WHAT TO PRODUCE: The line containing "returned from sam.fit" marks the end: quote every line from the start of the records below through it, word for word.

- - - -

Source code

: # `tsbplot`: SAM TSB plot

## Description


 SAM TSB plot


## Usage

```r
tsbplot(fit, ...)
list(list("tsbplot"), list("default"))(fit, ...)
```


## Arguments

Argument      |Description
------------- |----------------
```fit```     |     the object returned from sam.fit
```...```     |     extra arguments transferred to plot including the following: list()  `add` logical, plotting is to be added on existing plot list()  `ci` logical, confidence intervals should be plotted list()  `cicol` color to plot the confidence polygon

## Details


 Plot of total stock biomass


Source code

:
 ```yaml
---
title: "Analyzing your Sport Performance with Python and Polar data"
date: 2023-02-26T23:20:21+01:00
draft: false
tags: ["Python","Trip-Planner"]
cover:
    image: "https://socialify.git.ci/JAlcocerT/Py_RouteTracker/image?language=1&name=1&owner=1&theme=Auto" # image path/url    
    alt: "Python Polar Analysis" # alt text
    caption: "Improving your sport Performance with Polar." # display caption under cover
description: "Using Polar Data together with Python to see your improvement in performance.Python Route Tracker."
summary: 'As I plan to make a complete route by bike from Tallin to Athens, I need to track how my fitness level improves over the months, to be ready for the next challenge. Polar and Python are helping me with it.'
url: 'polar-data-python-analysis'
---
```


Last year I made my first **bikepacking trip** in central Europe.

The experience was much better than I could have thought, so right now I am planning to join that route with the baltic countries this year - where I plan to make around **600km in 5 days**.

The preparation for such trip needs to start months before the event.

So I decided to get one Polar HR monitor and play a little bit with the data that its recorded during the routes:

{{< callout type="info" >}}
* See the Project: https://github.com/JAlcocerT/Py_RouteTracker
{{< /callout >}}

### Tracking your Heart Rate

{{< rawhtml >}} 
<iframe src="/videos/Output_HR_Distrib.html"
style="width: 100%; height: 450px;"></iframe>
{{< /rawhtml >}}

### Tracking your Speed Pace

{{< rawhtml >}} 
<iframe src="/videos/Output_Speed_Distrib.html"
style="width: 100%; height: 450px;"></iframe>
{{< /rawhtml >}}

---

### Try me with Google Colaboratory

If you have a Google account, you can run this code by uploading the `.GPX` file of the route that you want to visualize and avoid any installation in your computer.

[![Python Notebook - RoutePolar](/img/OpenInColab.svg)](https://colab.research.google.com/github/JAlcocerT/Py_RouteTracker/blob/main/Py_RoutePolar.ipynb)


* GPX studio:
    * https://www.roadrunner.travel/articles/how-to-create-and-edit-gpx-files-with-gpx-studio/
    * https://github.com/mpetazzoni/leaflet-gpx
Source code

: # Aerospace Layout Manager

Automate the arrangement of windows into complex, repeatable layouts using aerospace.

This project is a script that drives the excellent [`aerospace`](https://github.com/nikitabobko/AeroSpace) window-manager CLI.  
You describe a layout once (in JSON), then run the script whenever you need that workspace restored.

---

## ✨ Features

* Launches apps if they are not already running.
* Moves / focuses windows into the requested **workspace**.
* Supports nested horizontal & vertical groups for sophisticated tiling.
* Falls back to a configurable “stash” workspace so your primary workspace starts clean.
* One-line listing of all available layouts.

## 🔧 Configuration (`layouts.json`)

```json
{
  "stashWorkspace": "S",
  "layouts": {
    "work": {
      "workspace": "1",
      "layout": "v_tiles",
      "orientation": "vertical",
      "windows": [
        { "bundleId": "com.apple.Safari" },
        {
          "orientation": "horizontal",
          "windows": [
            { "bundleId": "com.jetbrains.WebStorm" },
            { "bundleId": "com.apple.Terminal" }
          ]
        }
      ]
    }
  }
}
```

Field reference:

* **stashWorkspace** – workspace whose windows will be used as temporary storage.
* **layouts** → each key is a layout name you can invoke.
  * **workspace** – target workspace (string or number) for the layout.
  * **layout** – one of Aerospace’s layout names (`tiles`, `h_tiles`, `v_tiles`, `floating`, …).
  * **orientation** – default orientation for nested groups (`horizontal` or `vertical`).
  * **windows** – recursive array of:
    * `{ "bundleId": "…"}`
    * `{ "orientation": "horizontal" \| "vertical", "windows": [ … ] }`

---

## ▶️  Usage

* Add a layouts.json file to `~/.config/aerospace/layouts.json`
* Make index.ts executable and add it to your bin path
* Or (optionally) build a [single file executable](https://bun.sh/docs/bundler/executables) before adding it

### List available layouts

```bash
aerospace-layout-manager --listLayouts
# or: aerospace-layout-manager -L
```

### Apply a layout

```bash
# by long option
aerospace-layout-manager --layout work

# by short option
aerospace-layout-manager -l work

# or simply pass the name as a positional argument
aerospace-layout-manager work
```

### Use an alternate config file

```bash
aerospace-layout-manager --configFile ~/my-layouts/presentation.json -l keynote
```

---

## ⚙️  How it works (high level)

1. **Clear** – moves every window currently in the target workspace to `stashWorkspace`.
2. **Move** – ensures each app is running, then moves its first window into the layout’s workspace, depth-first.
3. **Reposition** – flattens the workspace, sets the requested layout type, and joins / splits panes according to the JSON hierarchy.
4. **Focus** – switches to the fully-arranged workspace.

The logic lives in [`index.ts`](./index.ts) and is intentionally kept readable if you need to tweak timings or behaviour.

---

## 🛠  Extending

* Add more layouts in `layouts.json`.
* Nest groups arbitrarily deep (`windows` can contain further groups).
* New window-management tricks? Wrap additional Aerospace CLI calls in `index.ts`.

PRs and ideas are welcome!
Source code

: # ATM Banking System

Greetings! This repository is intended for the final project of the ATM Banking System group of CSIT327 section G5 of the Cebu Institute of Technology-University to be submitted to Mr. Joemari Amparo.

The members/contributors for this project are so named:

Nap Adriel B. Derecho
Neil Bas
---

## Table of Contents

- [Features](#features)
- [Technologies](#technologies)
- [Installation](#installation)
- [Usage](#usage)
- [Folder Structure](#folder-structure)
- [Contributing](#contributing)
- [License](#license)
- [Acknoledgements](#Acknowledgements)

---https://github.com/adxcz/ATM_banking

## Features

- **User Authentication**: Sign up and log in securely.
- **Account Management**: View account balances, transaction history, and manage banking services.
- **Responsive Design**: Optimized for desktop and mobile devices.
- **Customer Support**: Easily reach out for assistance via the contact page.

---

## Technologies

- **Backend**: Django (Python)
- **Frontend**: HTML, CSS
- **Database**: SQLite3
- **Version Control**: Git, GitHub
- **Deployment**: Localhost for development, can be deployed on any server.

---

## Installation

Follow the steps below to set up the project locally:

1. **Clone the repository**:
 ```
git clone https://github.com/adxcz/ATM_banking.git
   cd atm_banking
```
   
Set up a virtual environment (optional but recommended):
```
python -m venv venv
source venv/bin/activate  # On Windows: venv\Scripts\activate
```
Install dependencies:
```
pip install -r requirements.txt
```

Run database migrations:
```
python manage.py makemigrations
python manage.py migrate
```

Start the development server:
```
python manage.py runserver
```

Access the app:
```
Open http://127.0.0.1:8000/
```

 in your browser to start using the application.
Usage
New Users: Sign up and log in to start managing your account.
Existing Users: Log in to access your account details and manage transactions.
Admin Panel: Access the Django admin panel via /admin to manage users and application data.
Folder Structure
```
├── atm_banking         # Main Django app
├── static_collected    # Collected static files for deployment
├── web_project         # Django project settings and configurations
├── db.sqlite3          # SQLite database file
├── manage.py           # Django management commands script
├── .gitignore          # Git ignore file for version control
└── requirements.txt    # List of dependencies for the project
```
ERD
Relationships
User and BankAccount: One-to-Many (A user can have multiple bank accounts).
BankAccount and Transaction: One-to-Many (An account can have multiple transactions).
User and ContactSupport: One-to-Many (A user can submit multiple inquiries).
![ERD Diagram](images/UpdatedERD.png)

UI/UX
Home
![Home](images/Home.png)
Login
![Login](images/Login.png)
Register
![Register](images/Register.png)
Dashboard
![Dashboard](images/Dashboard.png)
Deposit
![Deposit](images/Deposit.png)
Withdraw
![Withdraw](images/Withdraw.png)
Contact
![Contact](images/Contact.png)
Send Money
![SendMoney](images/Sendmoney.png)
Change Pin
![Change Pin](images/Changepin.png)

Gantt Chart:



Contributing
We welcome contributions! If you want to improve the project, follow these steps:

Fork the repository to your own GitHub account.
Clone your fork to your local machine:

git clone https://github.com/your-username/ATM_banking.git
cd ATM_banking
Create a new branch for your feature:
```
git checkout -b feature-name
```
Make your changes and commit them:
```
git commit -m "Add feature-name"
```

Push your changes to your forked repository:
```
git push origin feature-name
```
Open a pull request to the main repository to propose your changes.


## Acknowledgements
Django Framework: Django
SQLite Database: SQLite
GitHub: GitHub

- - - -

RESULT:
Source code

: # `tsbplot`: SAM TSB plot

## Description


 SAM TSB plot


## Usage

```r
tsbplot(fit, ...)
list(list("tsbplot"), list("default"))(fit, ...)
```


## Arguments

Argument      |Description
------------- |----------------
```fit```     |     the object returned from sam.fit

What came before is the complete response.